> The input:
-=-=-=-=-

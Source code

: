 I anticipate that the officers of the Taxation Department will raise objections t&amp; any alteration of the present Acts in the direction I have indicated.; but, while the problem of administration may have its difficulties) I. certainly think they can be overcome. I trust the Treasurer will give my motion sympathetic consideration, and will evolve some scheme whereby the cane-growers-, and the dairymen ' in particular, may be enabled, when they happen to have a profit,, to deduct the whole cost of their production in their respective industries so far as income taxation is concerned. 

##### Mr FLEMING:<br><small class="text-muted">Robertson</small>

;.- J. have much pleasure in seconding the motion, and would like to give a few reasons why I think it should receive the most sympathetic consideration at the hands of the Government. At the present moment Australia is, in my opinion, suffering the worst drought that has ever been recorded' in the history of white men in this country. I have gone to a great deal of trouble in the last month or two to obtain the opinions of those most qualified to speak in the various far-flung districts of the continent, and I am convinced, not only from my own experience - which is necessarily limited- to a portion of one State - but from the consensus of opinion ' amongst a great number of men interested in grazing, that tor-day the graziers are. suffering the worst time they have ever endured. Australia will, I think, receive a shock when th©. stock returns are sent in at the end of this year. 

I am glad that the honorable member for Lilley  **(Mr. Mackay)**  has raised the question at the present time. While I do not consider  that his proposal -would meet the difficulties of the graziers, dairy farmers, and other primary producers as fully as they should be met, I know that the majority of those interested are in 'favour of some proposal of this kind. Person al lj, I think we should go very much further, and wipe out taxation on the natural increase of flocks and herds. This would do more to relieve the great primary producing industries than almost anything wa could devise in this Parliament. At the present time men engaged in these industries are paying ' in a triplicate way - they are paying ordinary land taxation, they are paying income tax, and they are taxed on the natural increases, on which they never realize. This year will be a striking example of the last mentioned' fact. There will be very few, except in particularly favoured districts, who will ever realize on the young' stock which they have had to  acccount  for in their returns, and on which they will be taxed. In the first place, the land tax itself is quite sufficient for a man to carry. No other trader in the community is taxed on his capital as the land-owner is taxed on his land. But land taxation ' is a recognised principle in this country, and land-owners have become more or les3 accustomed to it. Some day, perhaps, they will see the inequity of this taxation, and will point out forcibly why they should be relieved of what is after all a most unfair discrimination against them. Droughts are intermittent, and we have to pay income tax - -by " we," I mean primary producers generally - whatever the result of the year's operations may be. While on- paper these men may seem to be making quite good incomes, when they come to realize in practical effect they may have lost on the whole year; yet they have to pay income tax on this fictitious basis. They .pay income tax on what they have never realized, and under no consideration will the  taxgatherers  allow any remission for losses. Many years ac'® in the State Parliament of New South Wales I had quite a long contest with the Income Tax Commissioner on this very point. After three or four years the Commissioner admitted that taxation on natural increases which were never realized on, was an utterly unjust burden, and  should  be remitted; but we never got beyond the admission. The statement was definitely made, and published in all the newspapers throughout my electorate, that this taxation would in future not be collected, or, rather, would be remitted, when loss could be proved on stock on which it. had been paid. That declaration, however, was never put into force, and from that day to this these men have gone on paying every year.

-=-=-=-=-

Only one stretch of the records above is wanted: the lines between the one holding "taxation is concerned." and the one holding "##### Mr FLEMING:<br><small", inclusive, reproduced exactly.

: I anticipate that the officers of the Taxation Department will raise objections t&amp; any alteration of the present Acts in the direction I have indicated.; but, while the problem of administration may have its difficulties) I. certainly think they can be overcome. I trust the Treasurer will give my motion sympathetic consideration, and will evolve some scheme whereby the cane-growers-, and the dairymen ' in particular, may be enabled, when they happen to have a profit,, to deduct the whole cost of their production in their respective industries so far as income taxation is concerned. 

##### Mr FLEMING:<br><small class="text-muted">Robertson</small>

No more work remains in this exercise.